> Exercise goal
Report back every line of the entries that contains "publications", exactly as written.
------ Exercise material
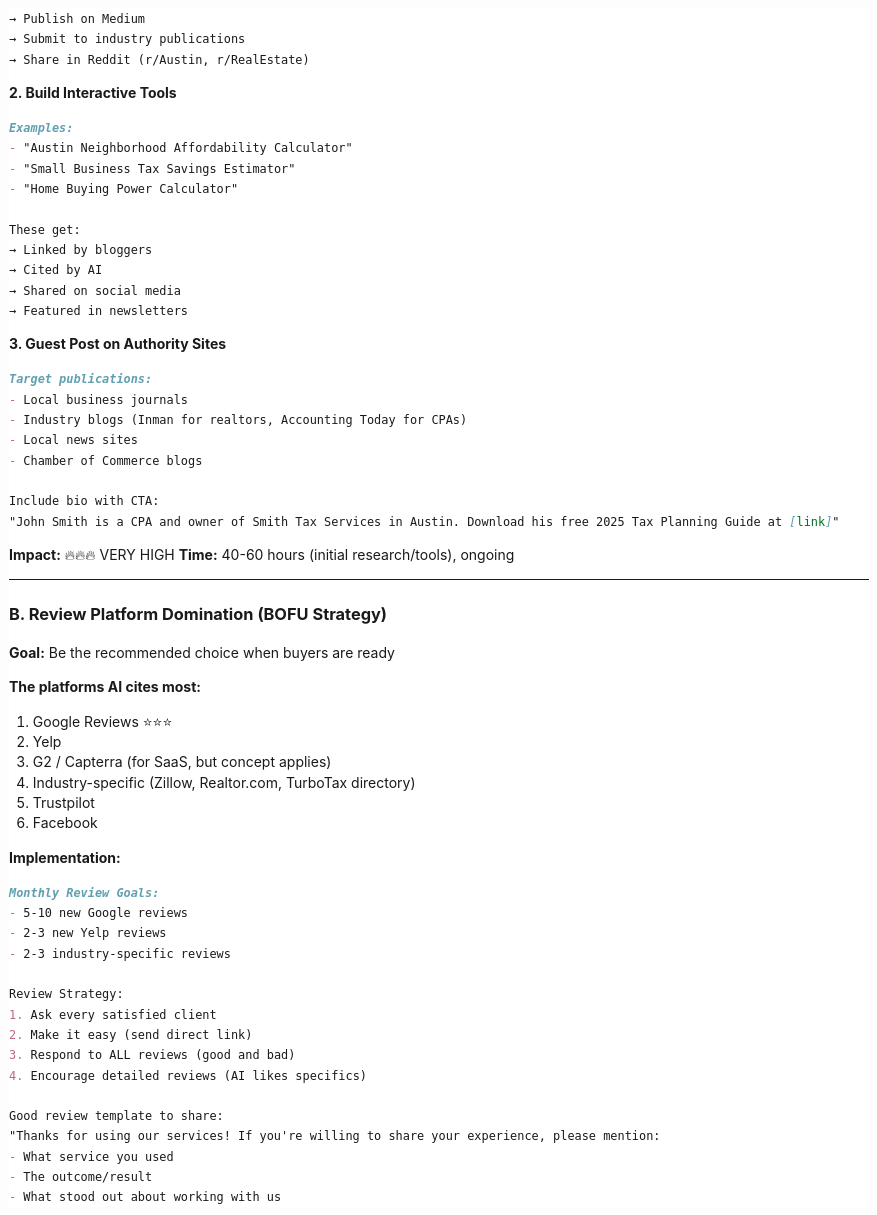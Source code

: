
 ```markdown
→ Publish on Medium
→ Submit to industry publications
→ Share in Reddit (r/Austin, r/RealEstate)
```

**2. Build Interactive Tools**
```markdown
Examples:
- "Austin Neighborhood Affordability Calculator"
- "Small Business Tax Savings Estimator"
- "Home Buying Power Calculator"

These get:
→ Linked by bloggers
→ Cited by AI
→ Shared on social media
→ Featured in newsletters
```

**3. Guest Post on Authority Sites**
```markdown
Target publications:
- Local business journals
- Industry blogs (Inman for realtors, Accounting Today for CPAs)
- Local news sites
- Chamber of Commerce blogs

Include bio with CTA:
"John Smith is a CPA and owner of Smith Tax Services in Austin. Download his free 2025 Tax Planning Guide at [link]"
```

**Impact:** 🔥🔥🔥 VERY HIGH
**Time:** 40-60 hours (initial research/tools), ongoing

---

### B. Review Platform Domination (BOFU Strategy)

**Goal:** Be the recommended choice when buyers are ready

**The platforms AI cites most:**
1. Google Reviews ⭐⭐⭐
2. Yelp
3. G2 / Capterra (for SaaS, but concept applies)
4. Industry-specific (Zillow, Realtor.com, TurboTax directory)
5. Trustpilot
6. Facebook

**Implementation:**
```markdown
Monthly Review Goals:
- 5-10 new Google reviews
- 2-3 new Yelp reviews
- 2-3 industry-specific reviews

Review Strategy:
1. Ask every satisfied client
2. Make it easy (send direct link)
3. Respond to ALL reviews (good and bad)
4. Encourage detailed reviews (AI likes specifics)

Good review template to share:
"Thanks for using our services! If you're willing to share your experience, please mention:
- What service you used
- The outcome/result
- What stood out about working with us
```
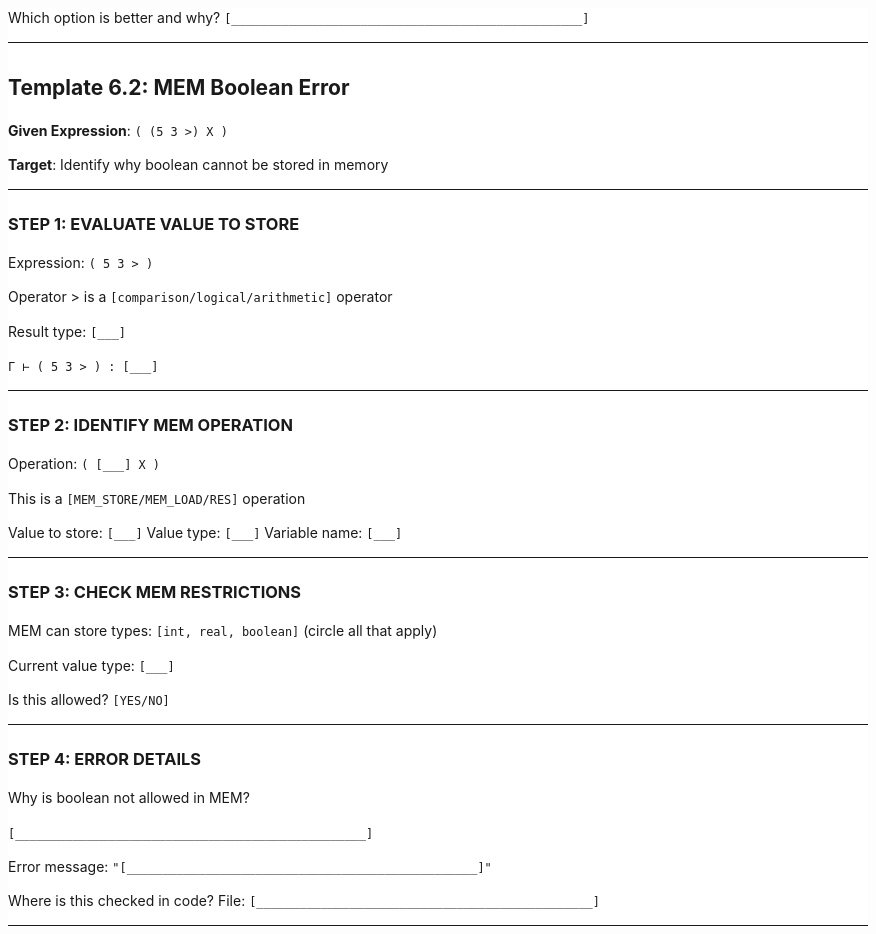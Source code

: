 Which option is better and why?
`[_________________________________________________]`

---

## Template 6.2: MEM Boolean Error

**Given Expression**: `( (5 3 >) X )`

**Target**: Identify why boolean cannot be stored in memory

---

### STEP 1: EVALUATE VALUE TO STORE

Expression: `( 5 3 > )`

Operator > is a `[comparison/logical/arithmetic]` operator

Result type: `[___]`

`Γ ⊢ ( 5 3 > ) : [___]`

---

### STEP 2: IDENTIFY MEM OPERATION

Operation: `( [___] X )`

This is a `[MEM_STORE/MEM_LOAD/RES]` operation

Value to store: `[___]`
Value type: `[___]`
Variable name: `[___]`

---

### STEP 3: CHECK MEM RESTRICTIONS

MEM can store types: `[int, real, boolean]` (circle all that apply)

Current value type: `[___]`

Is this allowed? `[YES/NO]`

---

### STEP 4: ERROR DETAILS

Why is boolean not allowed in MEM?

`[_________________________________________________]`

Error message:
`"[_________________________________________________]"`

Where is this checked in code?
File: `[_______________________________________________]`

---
------------
> Solution to the exercise
→ Submit to industry publications
Target publications:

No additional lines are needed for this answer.